>>
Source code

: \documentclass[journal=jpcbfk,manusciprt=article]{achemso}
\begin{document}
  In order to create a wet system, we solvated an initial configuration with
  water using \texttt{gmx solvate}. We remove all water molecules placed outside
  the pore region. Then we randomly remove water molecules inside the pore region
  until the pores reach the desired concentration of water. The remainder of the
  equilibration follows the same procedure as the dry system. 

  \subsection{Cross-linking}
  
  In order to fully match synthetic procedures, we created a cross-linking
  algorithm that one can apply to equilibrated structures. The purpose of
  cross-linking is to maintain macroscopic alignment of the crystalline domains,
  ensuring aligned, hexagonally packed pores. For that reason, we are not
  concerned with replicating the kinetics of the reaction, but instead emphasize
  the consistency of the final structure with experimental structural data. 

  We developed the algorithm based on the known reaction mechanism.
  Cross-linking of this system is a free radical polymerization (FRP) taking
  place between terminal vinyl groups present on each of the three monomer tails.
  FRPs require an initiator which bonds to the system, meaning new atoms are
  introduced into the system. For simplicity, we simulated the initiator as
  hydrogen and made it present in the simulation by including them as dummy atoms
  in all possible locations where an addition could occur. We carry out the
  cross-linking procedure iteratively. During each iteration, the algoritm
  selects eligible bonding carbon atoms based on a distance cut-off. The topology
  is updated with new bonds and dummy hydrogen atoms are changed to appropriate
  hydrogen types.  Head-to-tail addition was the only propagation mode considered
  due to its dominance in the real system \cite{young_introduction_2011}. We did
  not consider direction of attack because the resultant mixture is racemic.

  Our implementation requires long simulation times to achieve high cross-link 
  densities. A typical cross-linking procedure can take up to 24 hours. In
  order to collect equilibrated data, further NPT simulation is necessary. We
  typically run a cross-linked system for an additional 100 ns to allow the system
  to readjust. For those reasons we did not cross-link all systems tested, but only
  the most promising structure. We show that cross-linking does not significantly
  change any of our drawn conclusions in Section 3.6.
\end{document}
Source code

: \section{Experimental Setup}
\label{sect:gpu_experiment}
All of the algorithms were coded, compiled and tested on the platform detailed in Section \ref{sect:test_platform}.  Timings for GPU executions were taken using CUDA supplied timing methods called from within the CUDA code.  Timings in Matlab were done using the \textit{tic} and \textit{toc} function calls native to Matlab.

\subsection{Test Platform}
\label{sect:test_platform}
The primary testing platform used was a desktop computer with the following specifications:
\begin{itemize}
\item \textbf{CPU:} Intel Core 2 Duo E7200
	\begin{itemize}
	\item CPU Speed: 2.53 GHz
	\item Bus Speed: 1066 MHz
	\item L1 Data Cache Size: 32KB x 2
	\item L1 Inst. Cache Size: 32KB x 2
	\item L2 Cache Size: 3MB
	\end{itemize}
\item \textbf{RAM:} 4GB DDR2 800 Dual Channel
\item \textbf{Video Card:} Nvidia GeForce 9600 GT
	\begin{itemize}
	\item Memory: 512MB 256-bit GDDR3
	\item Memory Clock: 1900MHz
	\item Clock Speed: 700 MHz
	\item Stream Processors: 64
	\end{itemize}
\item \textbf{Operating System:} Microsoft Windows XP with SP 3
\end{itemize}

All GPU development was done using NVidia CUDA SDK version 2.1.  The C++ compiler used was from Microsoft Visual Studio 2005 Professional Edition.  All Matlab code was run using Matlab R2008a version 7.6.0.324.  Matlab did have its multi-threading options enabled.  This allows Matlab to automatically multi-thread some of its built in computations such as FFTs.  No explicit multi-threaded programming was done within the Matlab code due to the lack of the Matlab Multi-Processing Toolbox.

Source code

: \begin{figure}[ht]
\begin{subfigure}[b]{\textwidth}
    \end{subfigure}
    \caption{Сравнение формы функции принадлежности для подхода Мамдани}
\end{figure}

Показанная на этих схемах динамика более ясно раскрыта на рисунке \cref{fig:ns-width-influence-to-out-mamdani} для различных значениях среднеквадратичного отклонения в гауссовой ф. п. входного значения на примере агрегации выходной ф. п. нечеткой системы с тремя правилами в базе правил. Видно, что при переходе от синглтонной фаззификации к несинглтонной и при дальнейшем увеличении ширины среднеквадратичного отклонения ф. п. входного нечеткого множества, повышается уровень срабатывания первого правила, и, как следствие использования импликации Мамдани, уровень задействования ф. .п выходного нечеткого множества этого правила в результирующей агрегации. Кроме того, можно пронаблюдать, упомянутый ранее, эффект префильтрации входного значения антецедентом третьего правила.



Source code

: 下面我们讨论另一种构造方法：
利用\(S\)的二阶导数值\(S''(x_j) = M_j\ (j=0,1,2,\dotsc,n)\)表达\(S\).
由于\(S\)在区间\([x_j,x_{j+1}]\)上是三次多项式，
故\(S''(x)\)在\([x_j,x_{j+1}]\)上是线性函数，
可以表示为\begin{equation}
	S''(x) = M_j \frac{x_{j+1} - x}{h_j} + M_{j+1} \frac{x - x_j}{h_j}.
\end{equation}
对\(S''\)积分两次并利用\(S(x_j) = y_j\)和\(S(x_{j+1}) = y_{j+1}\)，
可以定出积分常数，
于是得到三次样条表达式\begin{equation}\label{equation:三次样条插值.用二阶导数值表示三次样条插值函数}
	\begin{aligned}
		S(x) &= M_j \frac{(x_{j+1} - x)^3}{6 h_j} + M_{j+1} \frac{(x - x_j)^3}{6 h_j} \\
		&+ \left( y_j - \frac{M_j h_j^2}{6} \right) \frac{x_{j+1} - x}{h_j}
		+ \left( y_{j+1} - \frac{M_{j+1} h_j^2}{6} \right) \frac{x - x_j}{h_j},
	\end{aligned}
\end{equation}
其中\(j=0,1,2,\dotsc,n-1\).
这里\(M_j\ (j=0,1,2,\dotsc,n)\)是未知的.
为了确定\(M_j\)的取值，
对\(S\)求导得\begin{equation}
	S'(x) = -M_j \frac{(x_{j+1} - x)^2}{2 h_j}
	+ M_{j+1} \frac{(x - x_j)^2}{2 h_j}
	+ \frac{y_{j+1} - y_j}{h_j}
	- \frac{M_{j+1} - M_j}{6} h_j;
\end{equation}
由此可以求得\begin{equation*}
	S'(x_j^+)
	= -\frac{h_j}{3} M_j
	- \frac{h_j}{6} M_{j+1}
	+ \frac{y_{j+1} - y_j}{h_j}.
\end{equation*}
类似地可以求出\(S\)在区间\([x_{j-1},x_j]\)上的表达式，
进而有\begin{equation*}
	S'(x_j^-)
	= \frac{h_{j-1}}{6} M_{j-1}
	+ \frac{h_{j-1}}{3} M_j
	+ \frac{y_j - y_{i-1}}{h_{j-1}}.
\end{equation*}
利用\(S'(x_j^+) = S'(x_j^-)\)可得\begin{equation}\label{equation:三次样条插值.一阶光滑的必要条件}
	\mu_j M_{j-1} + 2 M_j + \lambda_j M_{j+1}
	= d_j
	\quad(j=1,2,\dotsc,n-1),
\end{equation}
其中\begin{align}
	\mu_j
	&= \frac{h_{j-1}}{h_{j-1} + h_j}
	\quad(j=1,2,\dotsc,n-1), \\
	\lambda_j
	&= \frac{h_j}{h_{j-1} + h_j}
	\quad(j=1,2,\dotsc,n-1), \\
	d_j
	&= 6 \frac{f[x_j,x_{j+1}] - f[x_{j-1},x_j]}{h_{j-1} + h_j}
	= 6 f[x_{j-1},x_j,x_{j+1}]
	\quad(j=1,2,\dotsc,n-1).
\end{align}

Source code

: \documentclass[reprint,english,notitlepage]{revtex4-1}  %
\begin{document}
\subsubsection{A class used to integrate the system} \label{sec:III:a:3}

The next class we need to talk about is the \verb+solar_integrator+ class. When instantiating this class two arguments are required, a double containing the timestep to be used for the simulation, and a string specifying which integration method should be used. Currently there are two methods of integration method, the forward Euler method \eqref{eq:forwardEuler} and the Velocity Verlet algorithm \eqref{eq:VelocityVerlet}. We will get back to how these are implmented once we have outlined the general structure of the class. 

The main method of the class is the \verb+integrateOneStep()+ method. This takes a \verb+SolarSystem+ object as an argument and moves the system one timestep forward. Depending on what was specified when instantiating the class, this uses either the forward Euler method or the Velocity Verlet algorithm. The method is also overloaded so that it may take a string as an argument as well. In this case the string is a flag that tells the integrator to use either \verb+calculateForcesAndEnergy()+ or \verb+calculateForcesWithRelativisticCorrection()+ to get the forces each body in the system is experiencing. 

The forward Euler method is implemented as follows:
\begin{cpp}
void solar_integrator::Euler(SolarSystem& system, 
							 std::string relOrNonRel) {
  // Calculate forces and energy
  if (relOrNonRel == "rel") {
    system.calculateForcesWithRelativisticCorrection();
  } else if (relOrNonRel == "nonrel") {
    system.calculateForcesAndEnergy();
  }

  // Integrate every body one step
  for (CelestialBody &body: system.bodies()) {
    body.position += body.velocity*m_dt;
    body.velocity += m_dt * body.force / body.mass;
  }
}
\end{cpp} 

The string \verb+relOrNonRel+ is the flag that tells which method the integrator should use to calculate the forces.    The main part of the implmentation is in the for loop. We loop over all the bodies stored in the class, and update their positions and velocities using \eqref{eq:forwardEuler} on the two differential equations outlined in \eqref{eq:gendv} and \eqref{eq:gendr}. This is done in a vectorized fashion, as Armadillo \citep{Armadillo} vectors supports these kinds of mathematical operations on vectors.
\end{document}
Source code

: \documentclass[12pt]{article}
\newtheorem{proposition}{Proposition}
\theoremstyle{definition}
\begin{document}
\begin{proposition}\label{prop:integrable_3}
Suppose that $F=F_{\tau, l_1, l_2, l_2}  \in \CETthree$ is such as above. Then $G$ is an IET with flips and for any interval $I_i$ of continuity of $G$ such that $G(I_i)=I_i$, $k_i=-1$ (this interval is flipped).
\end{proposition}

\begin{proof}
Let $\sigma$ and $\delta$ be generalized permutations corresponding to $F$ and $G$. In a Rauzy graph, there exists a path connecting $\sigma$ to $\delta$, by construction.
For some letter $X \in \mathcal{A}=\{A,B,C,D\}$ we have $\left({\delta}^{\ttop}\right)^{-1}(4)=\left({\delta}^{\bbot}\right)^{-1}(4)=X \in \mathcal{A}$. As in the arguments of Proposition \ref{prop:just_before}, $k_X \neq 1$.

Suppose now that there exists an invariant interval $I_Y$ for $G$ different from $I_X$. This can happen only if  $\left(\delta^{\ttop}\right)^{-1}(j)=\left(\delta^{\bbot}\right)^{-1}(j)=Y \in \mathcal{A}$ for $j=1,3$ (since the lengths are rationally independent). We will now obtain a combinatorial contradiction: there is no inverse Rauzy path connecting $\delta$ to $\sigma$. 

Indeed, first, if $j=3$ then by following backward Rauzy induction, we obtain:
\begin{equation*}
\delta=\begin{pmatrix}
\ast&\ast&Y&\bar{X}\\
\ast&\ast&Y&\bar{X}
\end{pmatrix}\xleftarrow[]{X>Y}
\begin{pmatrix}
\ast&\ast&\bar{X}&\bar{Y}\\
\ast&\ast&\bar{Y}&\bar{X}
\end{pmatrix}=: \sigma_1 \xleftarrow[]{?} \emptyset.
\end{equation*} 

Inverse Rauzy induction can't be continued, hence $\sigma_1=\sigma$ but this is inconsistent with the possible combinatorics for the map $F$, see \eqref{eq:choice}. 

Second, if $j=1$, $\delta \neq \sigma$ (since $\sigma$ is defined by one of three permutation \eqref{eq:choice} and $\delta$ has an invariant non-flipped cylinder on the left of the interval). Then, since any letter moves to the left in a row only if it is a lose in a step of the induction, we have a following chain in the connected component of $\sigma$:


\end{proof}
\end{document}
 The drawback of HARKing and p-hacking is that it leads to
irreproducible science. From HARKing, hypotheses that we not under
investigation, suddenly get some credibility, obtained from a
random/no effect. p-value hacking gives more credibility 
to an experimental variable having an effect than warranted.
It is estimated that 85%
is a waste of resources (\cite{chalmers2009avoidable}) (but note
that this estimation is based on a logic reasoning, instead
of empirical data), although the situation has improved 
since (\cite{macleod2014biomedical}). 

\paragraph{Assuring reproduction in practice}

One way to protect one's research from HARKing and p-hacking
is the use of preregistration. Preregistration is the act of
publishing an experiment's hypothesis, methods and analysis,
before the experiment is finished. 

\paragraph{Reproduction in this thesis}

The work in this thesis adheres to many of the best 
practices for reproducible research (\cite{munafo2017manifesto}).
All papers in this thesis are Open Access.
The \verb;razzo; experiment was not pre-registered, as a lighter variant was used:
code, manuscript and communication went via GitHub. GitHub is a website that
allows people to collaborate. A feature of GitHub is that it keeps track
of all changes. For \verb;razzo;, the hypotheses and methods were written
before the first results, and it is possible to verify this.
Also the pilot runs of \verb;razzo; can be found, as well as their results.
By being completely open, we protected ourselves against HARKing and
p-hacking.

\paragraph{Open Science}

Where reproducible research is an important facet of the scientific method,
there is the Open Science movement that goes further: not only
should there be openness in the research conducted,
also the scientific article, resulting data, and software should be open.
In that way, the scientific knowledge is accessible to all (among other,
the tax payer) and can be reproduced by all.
<<
WORK REQUEST>
Up to and including the line with "In order to fully", output each line of the entries above exactly, starting from the first.

FINISHED EXERCISE>
Source code

: \documentclass[journal=jpcbfk,manusciprt=article]{achemso}
\begin{document}
  In order to create a wet system, we solvated an initial configuration with
  water using \texttt{gmx solvate}. We remove all water molecules placed outside
  the pore region. Then we randomly remove water molecules inside the pore region
  until the pores reach the desired concentration of water. The remainder of the
  equilibration follows the same procedure as the dry system. 

  \subsection{Cross-linking}
  
  In order to fully match synthetic procedures, we created a cross-linking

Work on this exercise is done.